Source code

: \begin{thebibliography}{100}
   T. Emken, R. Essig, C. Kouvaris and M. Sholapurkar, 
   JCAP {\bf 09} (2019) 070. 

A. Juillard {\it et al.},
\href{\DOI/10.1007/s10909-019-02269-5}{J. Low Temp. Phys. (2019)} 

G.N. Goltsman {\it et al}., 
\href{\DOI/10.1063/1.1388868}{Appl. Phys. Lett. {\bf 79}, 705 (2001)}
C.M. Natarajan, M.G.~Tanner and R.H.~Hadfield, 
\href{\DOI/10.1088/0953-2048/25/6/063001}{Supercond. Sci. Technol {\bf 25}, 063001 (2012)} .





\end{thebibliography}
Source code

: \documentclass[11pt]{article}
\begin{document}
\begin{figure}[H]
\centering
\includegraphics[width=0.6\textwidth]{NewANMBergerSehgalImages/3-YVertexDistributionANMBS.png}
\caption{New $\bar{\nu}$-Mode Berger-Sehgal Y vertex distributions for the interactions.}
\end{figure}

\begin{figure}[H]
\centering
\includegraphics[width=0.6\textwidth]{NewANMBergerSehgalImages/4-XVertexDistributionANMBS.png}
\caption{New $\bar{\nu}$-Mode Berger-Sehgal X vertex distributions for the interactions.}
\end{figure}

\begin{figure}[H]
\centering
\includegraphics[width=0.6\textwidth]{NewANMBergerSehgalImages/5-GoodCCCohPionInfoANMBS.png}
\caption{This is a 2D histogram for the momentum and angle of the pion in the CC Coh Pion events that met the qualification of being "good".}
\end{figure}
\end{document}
--*--
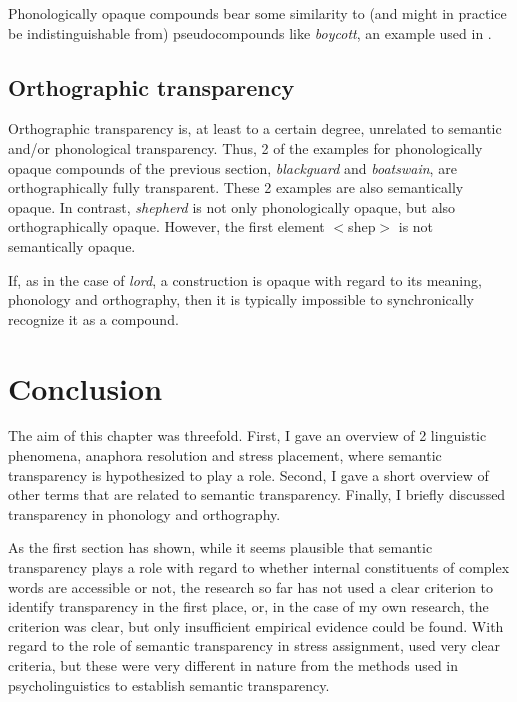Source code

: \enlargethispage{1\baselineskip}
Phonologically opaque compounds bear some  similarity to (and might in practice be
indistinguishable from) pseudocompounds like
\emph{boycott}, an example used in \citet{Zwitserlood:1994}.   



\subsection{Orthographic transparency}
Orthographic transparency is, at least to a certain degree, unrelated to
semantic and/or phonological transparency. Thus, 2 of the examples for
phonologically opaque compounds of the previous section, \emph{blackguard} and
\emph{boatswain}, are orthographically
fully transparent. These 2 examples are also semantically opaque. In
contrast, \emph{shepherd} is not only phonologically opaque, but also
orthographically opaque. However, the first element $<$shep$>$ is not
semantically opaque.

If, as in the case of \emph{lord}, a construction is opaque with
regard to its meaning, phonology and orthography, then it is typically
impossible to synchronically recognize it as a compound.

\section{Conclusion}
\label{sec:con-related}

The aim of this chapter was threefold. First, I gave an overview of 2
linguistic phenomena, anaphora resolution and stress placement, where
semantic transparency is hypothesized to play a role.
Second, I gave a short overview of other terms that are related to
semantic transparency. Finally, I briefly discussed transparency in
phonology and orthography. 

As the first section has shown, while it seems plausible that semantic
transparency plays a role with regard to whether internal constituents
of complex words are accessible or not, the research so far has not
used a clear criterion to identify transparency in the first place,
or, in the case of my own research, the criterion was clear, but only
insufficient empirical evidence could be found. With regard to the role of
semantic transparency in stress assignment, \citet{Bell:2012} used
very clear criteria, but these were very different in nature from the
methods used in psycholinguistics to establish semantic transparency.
--*--
* Requirement *
Out of the listing above, reproduce exactly the lines from the one with "of complex words" up to and including the one with "methods used in".

* Answer space *
of complex words are accessible or not, the research so far has not
used a clear criterion to identify transparency in the first place,
or, in the case of my own research, the criterion was clear, but only
insufficient empirical evidence could be found. With regard to the role of
semantic transparency in stress assignment, \citet{Bell:2012} used
very clear criteria, but these were very different in nature from the
methods used in psycholinguistics to establish semantic transparency.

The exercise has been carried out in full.